Additionally, the budget proposal sought to cancel more than $15 billion in green energy and climate-change research programs authorized by the bipartisan 2021 Infrastructure Investment and Jobs Act.

“My priorities for the department are clear: to unleash a golden era of American energy dominance, strengthen our national security and lead the world in innovation,” Wright told Congress in a hearing before the House Appropriations Subcommittee on Energy and Water Development. “The Department of Energy will advance these critical missions while cutting red tape, increasing efficiency, unleashing innovation and ensuring we are better stewards of taxpayer dollars.”

Democratic lawmakers pressed Wright for answers on why billions of dollars in promised grants and contracts had been frozen, and why Energy Department staff were being let go.

“Since January, the Department of Energy has suspended critical energy programs, canceled executed awards and contracts authorized by this Congress, and severely reduced staffing,” said Rep. Marcy Kaptur, D-Ohio.

But Wright testified that the Energy Department had not frozen any funding.

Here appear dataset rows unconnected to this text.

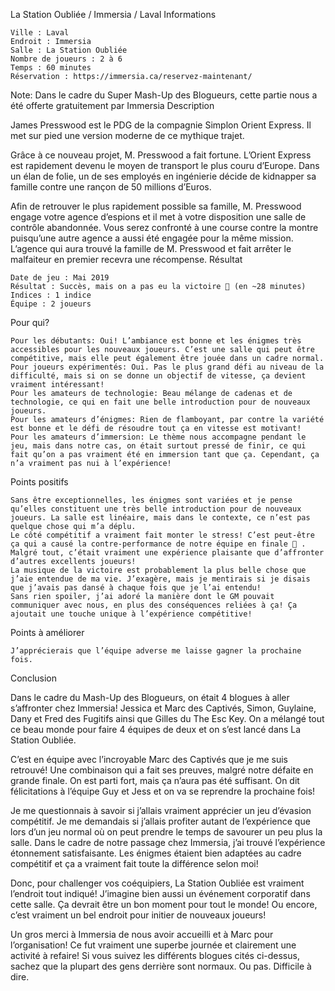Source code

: 
La Station Oubliée / Immersia / Laval
Informations

    Ville : Laval
    Endroit : Immersia
    Salle : La Station Oubliée
    Nombre de joueurs : 2 à 6
    Temps : 60 minutes
    Réservation : https://immersia.ca/reservez-maintenant/

 

Note: Dans le cadre du Super Mash-Up des Blogueurs, cette partie nous a été offerte gratuitement par Immersia
Description

James Presswood est le PDG de la compagnie Simplon Orient Express. Il met sur pied une version moderne de ce mythique trajet.

Grâce à ce nouveau projet, M. Presswood a fait fortune. L’Orient Express est rapidement devenu le moyen de transport le plus couru d’Europe. Dans un élan de folie, un de ses employés en ingénierie décide de kidnapper sa famille contre une rançon de 50 millions d’Euros.

Afin de retrouver le plus rapidement possible sa famille, M. Presswood engage votre agence d’espions et il met à votre disposition une salle de contrôle abandonnée. Vous serez confronté à une course contre la montre puisqu’une autre agence a aussi été engagée pour la même mission. L’agence qui aura trouvé la famille de M. Presswood et fait arrêter le malfaiteur en premier recevra une récompense.
Résultat

    Date de jeu : Mai 2019
    Résultat : Succès, mais on a pas eu la victoire 🙁 (en ~28 minutes)
    Indices : 1 indice
    Équipe : 2 joueurs

Pour qui?

    Pour les débutants: Oui! L’ambiance est bonne et les énigmes très accessibles pour les nouveaux joueurs. C’est une salle qui peut être compétitive, mais elle peut également être jouée dans un cadre normal.
    Pour joueurs expérimentés: Oui. Pas le plus grand défi au niveau de la difficulté, mais si on se donne un objectif de vitesse, ça devient vraiment intéressant!
    Pour les amateurs de technologie: Beau mélange de cadenas et de technologie, ce qui en fait une belle introduction pour de nouveaux joueurs.
    Pour les amateurs d’énigmes: Rien de flamboyant, par contre la variété est bonne et le défi de résoudre tout ça en vitesse est motivant!
    Pour les amateurs d’immersion: Le thème nous accompagne pendant le jeu, mais dans notre cas, on était surtout pressé de finir, ce qui fait qu’on a pas vraiment été en immersion tant que ça. Cependant, ça n’a vraiment pas nui à l’expérience!

 Points positifs

    Sans être exceptionnelles, les énigmes sont variées et je pense qu’elles constituent une très belle introduction pour de nouveaux joueurs. La salle est linéaire, mais dans le contexte, ce n’est pas quelque chose qui m’a déplu.
    Le côté compétitif a vraiment fait monter le stress! C’est peut-être ça qui a causé la contre-performance de notre équipe en finale 🙁 . Malgré tout, c’était vraiment une expérience plaisante que d’affronter d’autres excellents joueurs!
    La musique de la victoire est probablement la plus belle chose que j’aie entendue de ma vie. J’exagère, mais je mentirais si je disais que j’avais pas dansé à chaque fois que je l’ai entendu!
    Sans rien spoiler, j’ai adoré la manière dont le GM pouvait communiquer avec nous, en plus des conséquences reliées à ça! Ça ajoutait une touche unique à l’expérience compétitive!

Points à améliorer

    J’apprécierais que l’équipe adverse me laisse gagner la prochaine fois.

Conclusion

Dans le cadre du Mash-Up des Blogueurs, on était 4 blogues à aller s’affronter chez Immersia! Jessica et Marc des Captivés, Simon, Guylaine, Dany et Fred des Fugitifs ainsi que Gilles du The Esc Key. On a mélangé tout ce beau monde pour faire 4 équipes de deux et on s’est lancé dans La Station Oubliée.

C’est en équipe avec l’incroyable Marc des Captivés que je me suis retrouvé! Une combinaison qui a fait ses preuves, malgré notre défaite en grande finale. On est parti fort, mais ça n’aura pas été suffisant. On dit félicitations à l’équipe Guy et Jess et on va se reprendre la prochaine fois!

Je me questionnais à savoir si j’allais vraiment apprécier un jeu d’évasion compétitif. Je me demandais si j’allais profiter autant de l’expérience que lors d’un jeu normal où on peut prendre le temps de savourer un peu plus la salle. Dans le cadre de notre passage chez Immersia, j’ai trouvé l’expérience étonnement satisfaisante. Les énigmes étaient bien adaptées au cadre compétitif et ça a vraiment fait toute la différence selon moi!

Donc, pour challenger vos coéquipiers, La Station Oubliée est vraiment l’endroit tout indiqué! J’imagine bien aussi un événement corporatif dans cette salle. Ça devrait être un bon moment pour tout le monde! Ou encore, c’est vraiment un bel endroit pour initier de nouveaux joueurs!

Un gros merci à Immersia de nous avoir accueilli et à Marc pour l’organisation! Ce fut vraiment une superbe journée et clairement une activité à refaire! Si vous suivez les différents blogues cités ci-dessus, sachez que la plupart des gens derrière sont normaux. Ou pas. Difficile à dire.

“We have not frozen funding. We don’t have a single unpaid invoice at our department. Not one,” Wright said, adding that fewer than 1,000 employees had left the agency, primarily through voluntary retirements. He described the agency as “in flux” while he looks to “restructure” it.

Rep. Debbie Wasserman Schultz, D-Fla., pushed back on Wright’s claim that the department had not withheld any funding, citing a list compiled by the Appropriations Committee showing more than $67 billion in withheld funds.

“This is in clear defiance of both congressional intent and multiple court orders,” Wasserman Schultz said, urging Wright to release the funds.

Wright rejected the figure as “incorrect” and offered to follow up with her privately.

After exiting the hearing, Wasserman Schultz said the secretary was evading accountability.

“He doesn’t want to answer uncomfortable, difficult questions,” she said. “If he can illuminate me and show me that the programs that we know are frozen have not been and the funds have been distributed, then I will certainly be relieved. But that’s not what the recipients are telling us.”

Some Republican congressmen were also skeptical about the agency’s budget cuts to energy projects.

“I do have some concerns candidly with the proposed reduction to the nuclear energy budget,” subcommittee Chair Rep. Chuck Fleischmann, R-Tenn., said to Wright.

Rep. Frank Mrvan, D-Ind., warned the cuts could threaten clean energy jobs in the Midwest, pointing to a hydrogen hub project in Indiana that he said would create 12,000 jobs and modernize steel distribution. This was one of two hydrogen hubs that received commitments of $2.2 billion in 2024. The funding for these projects is now in flux.

Mrvan asked Wright for an update on the project. Wright responded that the hubs were still under review, comparing the process to how “any business would look at investments.” He said he hoped the review would be completed before the end of the summer.

“I want to make sure the secretary understands how deadly serious I am about the approval of the hydrogen hub,” Mrvan said after the hearing. “Real people’s lives are being impacted.”